The aim of this study was to detect forkhead box L1 (FOXL1) expression in gastric cancer (GC) and to analyze its association with the prognosis of GC patients. Immunohistochemical staining, Western blotting, and quantitative reverse transcriptase polymerase chain reaction were performed to detect FOXL1 tissue expression in 109 GC patients. Clinicopathological characteristics and survival data were retrospectively analyzed to discover the clinical importance of FOXL1 expression. The chi-square test was used to analyze the relationship between FOXL1 expression and the clinicopathological characteristics. Survival curves were plotted by using the Kaplan-Meier method and compared using the log-rank test. Survival data were evaluated using univariate and multivariate Cox regression analyses.
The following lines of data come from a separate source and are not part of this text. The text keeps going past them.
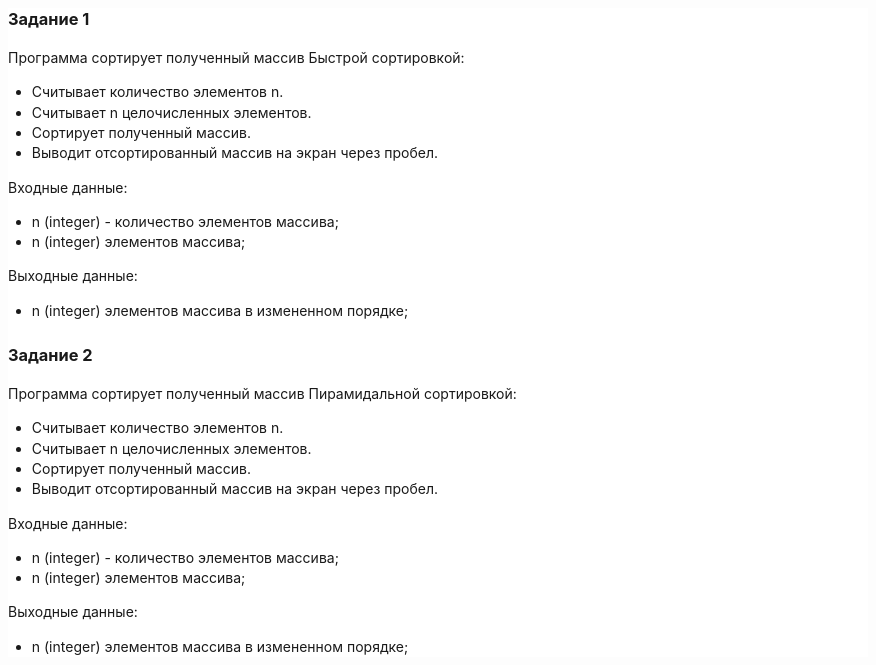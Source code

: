 ### Задание 1

Программа сортирует полученный массив Быстрой сортировкой:

* Считывает количество элементов n.
* Считывает n целочисленных элементов.
* Сортирует полученный массив.
* Выводит отсортированный массив на экран через пробел.

Входные данные: 
* n (integer) - количество элементов массива;
* n (integer) элементов массива;

Выходные данные:
* n (integer) элементов массива в измененном порядке;

### Задание 2

Программа сортирует полученный массив Пирамидальной сортировкой:

* Считывает количество элементов n.
* Считывает n целочисленных элементов.
* Сортирует полученный массив.
* Выводит отсортированный массив на экран через пробел.

Входные данные: 
* n (integer) - количество элементов массива;
* n (integer) элементов массива;

Выходные данные:
* n (integer) элементов массива в измененном порядке;
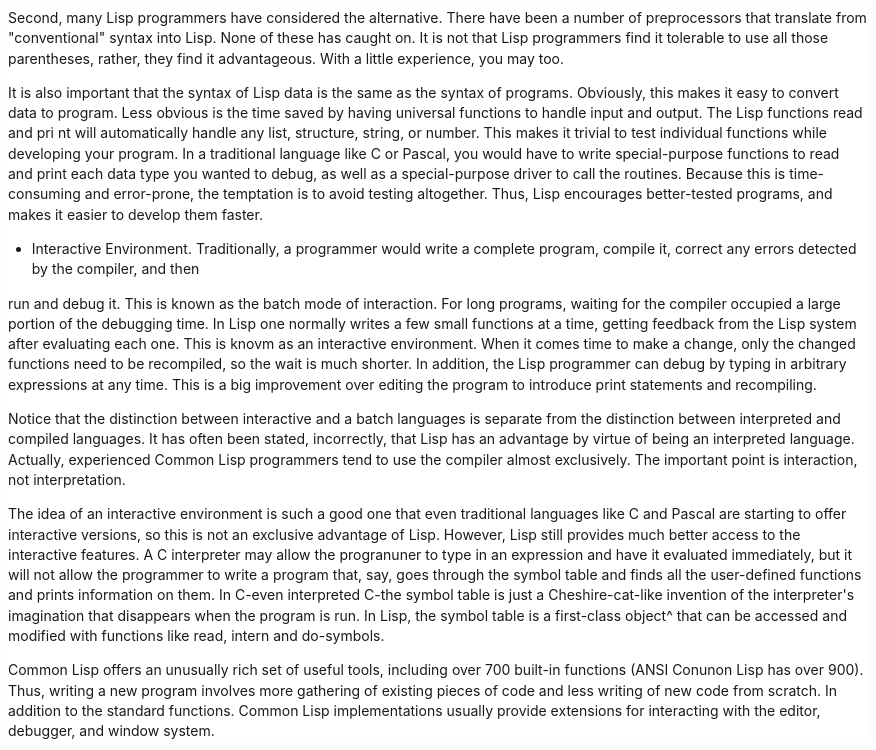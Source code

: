 Second, many Lisp programmers have considered the alternative. There have 
been a number of preprocessors that translate from "conventional" syntax into 
Lisp. None of these has caught on. It is not that Lisp programmers find it 
tolerable to use all those parentheses, rather, they find it advantageous. With a 
little experience, you may too. 

It is also important that the syntax of Lisp data is the same as the syntax of 
programs. Obviously, this makes it easy to convert data to program. Less 
obvious is the time saved by having universal functions to handle input and 
output. The Lisp functions read and pri nt will automatically handle any list, 
structure, string, or number. This makes it trivial to test individual functions 
while developing your program. In a traditional language like C or Pascal, you 
would have to write special-purpose functions to read and print each data type 
you wanted to debug, as well as a special-purpose driver to call the routines. 
Because this is time-consuming and error-prone, the temptation is to avoid 
testing altogether. Thus, Lisp encourages better-tested programs, and makes 
it easier to develop them faster. 

- Interactive Environment. Traditionally, a programmer would write a complete 
  program, compile it, correct any errors detected by the compiler, and then 

run and debug it. This is known as the batch mode of interaction. For long 
programs, waiting for the compiler occupied a large portion of the debugging 
time. In Lisp one normally writes a few small functions at a time, getting 
feedback from the Lisp system after evaluating each one. This is knovm as 
an interactive environment. When it comes time to make a change, only the 
changed functions need to be recompiled, so the wait is much shorter. In 
addition, the Lisp programmer can debug by typing in arbitrary expressions 
at any time. This is a big improvement over editing the program to introduce 
print statements and recompiling. 

Notice that the distinction between interactive and a batch languages is separate 
from the distinction between interpreted and compiled languages. It has often 
been stated, incorrectly, that Lisp has an advantage by virtue of being an 
interpreted language. Actually, experienced Common Lisp programmers tend 
to use the compiler almost exclusively. The important point is interaction, not 
interpretation. 

The idea of an interactive environment is such a good one that even traditional 
languages like C and Pascal are starting to offer interactive versions, so this is 
not an exclusive advantage of Lisp. However, Lisp still provides much better 
access to the interactive features. A C interpreter may allow the progranuner 
to type in an expression and have it evaluated immediately, but it will not allow 
the programmer to write a program that, say, goes through the symbol table 
and finds all the user-defined functions and prints information on them. In 
C-even interpreted C-the symbol table is just a Cheshire-cat-like invention 
of the interpreter's imagination that disappears when the program is run. In 
Lisp, the symbol table is a first-class object^ that can be accessed and modified 
with functions like read, intern and do-symbols. 

Common Lisp offers an unusually rich set of useful tools, including over 700 
built-in functions (ANSI Conunon Lisp has over 900). Thus, writing a new 
program involves more gathering of existing pieces of code and less writing of 
new code from scratch. In addition to the standard functions. Common Lisp 
implementations usually provide extensions for interacting with the editor, 
debugger, and window system. 

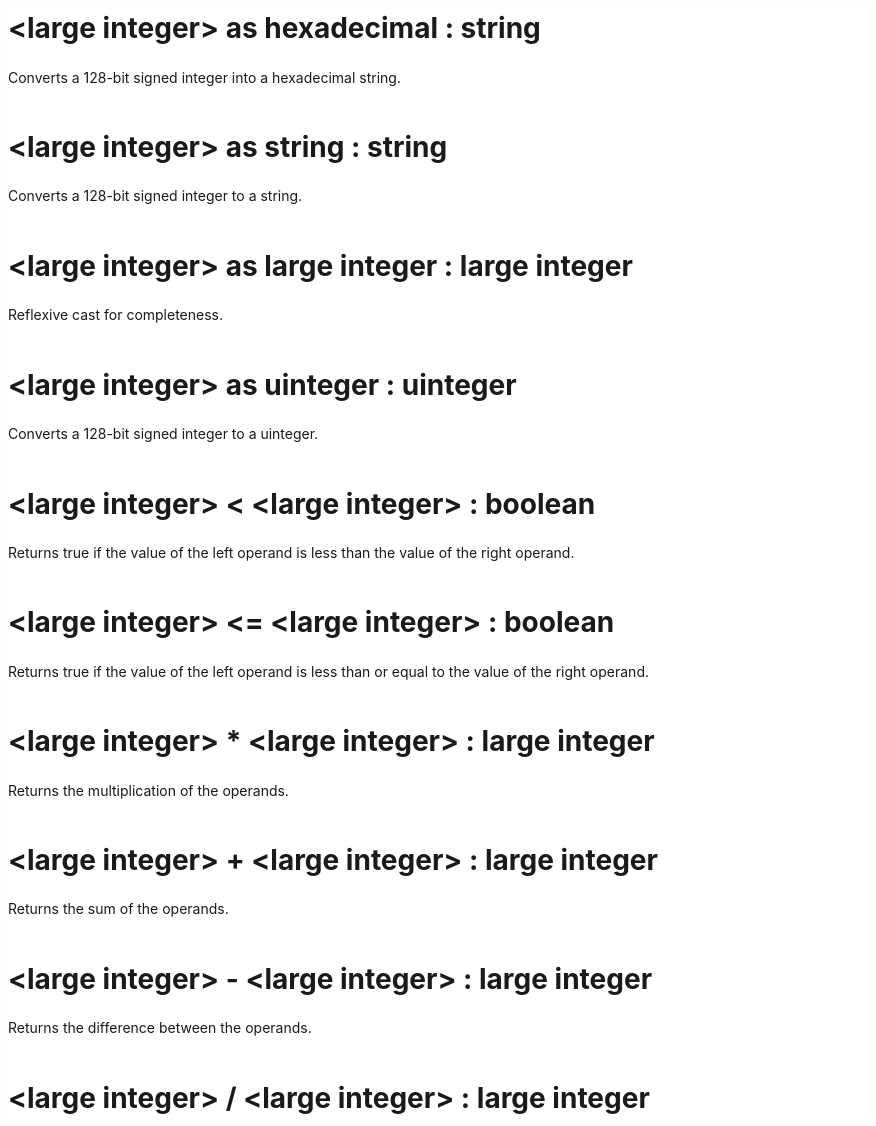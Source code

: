 # &lt;large integer&gt; as hexadecimal : string

Converts a 128-bit signed integer into a hexadecimal string.

# &lt;large integer&gt; as string : string

Converts a 128-bit signed integer to a string.

# &lt;large integer&gt; as large integer : large integer

Reflexive cast for completeness.

# &lt;large integer&gt; as uinteger : uinteger

Converts a 128-bit signed integer to a uinteger.

# &lt;large integer&gt; &lt; &lt;large integer&gt; : boolean

Returns true if the value of the left operand is less than the value of the right operand.

# &lt;large integer&gt; &lt;= &lt;large integer&gt; : boolean

Returns true if the value of the left operand is less than or equal to the value of the right operand.

# &lt;large integer&gt; * &lt;large integer&gt; : large integer

Returns the multiplication of the operands.

# &lt;large integer&gt; + &lt;large integer&gt; : large integer

Returns the sum of the operands.

# &lt;large integer&gt; - &lt;large integer&gt; : large integer

Returns the difference between the operands.

# &lt;large integer&gt; / &lt;large integer&gt; : large integer
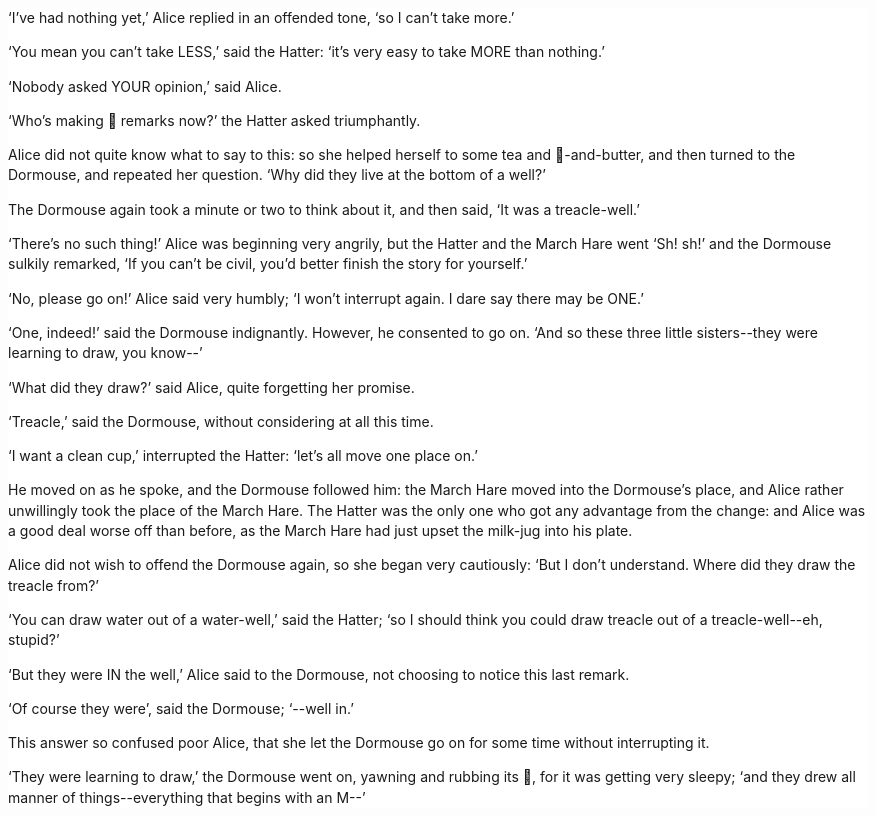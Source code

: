 ‘I’ve had nothing yet,’ Alice replied in an offended tone, ‘so I can’t
take more.’

‘You mean you can’t take LESS,’ said the Hatter: ‘it’s very easy to take
MORE than nothing.’

‘Nobody asked YOUR opinion,’ said Alice.

‘Who’s making 👱 remarks now?’ the Hatter asked triumphantly.

Alice did not quite know what to say to this: so she helped herself
to some tea and 🍞-and-butter, and then turned to the Dormouse, and
repeated her question. ‘Why did they live at the bottom of a well?’

The Dormouse again took a minute or two to think about it, and then
said, ‘It was a treacle-well.’

‘There’s no such thing!’ Alice was beginning very angrily, but the
Hatter and the March Hare went ‘Sh! sh!’ and the Dormouse sulkily
remarked, ‘If you can’t be civil, you’d better finish the story for
yourself.’

‘No, please go on!’ Alice said very humbly; ‘I won’t interrupt again. I
dare say there may be ONE.’

‘One, indeed!’ said the Dormouse indignantly. However, he consented to
go on. ‘And so these three little sisters--they were learning to draw,
you know--’

‘What did they draw?’ said Alice, quite forgetting her promise.

‘Treacle,’ said the Dormouse, without considering at all this time.

‘I want a clean cup,’ interrupted the Hatter: ‘let’s all move one place
on.’

He moved on as he spoke, and the Dormouse followed him: the March Hare
moved into the Dormouse’s place, and Alice rather unwillingly took
the place of the March Hare. The Hatter was the only one who got any
advantage from the change: and Alice was a good deal worse off than
before, as the March Hare had just upset the milk-jug into his plate.

Alice did not wish to offend the Dormouse again, so she began very
cautiously: ‘But I don’t understand. Where did they draw the treacle
from?’

‘You can draw water out of a water-well,’ said the Hatter; ‘so I should
think you could draw treacle out of a treacle-well--eh, stupid?’

‘But they were IN the well,’ Alice said to the Dormouse, not choosing to
notice this last remark.

‘Of course they were’, said the Dormouse; ‘--well in.’

This answer so confused poor Alice, that she let the Dormouse go on for
some time without interrupting it.

‘They were learning to draw,’ the Dormouse went on, yawning and rubbing
its 👀, for it was getting very sleepy; ‘and they drew all manner of
things--everything that begins with an M--’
The expression of FOXL1 messenger RNA (mRNA) was significantly higher in adjacent normal samples than in the tumor tissues (P = 0.043). Clinicopathological analysis showed that FOXL1 expression was significantly correlated with depth of invasion (P = 0.017), lymph node metastasis (P = 0.019), and distant metastasis (P = 0.047). FOXL1-negative as opposed to the FOXL1-positive patients had lower 5-year overall survival (14.06 vs. 37.78 %, P < 0.001). Multivariate analysis suggested that FOXL1 expression might be an independent prognostic indicator (hazard ratio = 0.307, 95 % confidence interval, 0.187-0.505; P < 0.001) for GC patients. In conclusion, our findings provide evidence that FOXL1 might serve as a candidate tumor suppressor and a potential prognostic biomarker for GC.